Find the polar representation of the complex number $$z = \sin\theta+i(1+\cos\theta)$$ where $θ \in[0,2\pi)$.
I know how to write a formula in polar representation using hard numbers, e.g. $$ z = 3(\cos\pi+i\sin\pi)$$ and know that I need to find both my radius using the $\sqrt{a^2+b^2}$ formula, and to also find $\theta$ using $\tan^{-1}$.
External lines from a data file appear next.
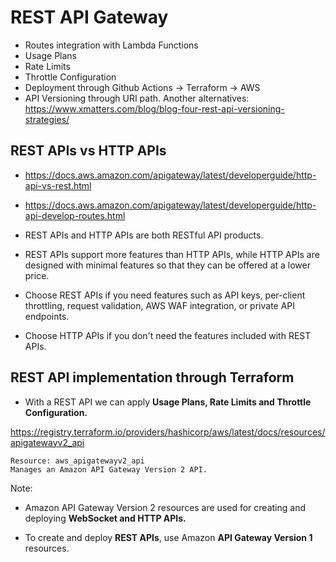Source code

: # REST API Gateway

- Routes integration with Lambda Functions
- Usage Plans
- Rate Limits
- Throttle Configuration
- Deployment through Github Actions -> Terraform -> AWS
- API Versioning through URI path. Another alternatives: https://www.xmatters.com/blog/blog-four-rest-api-versioning-strategies/

## REST APIs vs HTTP APIs

- https://docs.aws.amazon.com/apigateway/latest/developerguide/http-api-vs-rest.html
- https://docs.aws.amazon.com/apigateway/latest/developerguide/http-api-develop-routes.html

- REST APIs and HTTP APIs are both RESTful API products.

- REST APIs support more features than HTTP APIs, while HTTP APIs are designed with minimal features so that they can be offered at a lower price.

- Choose REST APIs if you need features such as API keys, per-client throttling, request validation, AWS WAF integration, or private API endpoints.

- Choose HTTP APIs if you don't need the features included with REST APIs.

## REST API implementation through Terraform

- With a REST API we can apply **Usage Plans, Rate Limits and Throttle Configuration.**

https://registry.terraform.io/providers/hashicorp/aws/latest/docs/resources/apigatewayv2_api

```
Resource: aws_apigatewayv2_api
Manages an Amazon API Gateway Version 2 API.
```

Note:

- Amazon API Gateway Version 2 resources are used for creating and deploying **WebSocket and HTTP APIs.**

- To create and deploy **REST APIs**, use Amazon **API Gateway Version 1** resources.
The problem I have with this question is I am not sure how to do it without actual numbers. Need lots of help.
On
Using your technique,
\begin{align} r &= \sqrt{\sin^2 \theta + (1+\cos\theta)^2}\\ \phi &= \arctan\left(\frac{1+\cos\theta}{\sin\theta}\right)= \arctan\left(\cot (\theta/2)\right) \end{align}
where $z = re^{i\phi}$. Can you simplify these expressions?
On
We have \begin{eqnarray*} x= r \cos \phi =\sin \theta \\ y= r \sin \phi =1+ \cos \theta \\ \end{eqnarray*} Now eliminate $\theta $ (using $\cos^2 \theta +\sin^2 \theta=1$) \begin{eqnarray*} ( r \cos \phi )+(r \sin \phi -1)^2=1 \\ \end{eqnarray*} and this gives \begin{eqnarray*} r =2\sin \phi. \\ \end{eqnarray*}
On
You have
$$a=\sin\theta,\\b=1+\cos\theta$$ so you can apply the formulas you know.
$$r=\sqrt{\sin^2\theta+(1+\cos\theta)^2},\\\phi=\arctan\frac{1+\cos\theta}{\sin\theta}.$$
A more friendly form is obtained by a trigonometric transformation, giving after simplification
$$r=2\left|\cos\frac\theta2\right|,\\\phi=\arctan\cot\frac\theta2=\frac{\pi-\theta}2.$$
Finally,
$$r=2|\sin\phi|.$$
Note that\begin{align}z&=\sin(\theta)+i\bigl(1+\cos(\theta)\bigr)\\&=2\sin\left(\frac\theta2\right)\cos\left(\frac\theta2\right)+i\left(\cos^2\left(\frac\theta2\right)+\sin^2\left(\frac\theta2\right)+\cos^2\left(\frac\theta2\right)-\sin^2\left(\frac\theta2\right)\right)\\&=2\sin\left(\frac\theta2\right)\cos\left(\frac\theta2\right)+2i\cos^2\left(\frac\theta2\right)\\&=2\cos\left(\frac\theta2\right)\left(\sin\left(\frac\theta2\right)+i\cos\left(\frac\theta2\right)\right)\\&=2\cos\left(\frac\theta2\right)\left(\cos\left(\frac\pi2-\frac\theta2\right)+i\sin\left(\frac\pi2-\frac\theta2\right)\right).\end{align}Can you take it from here?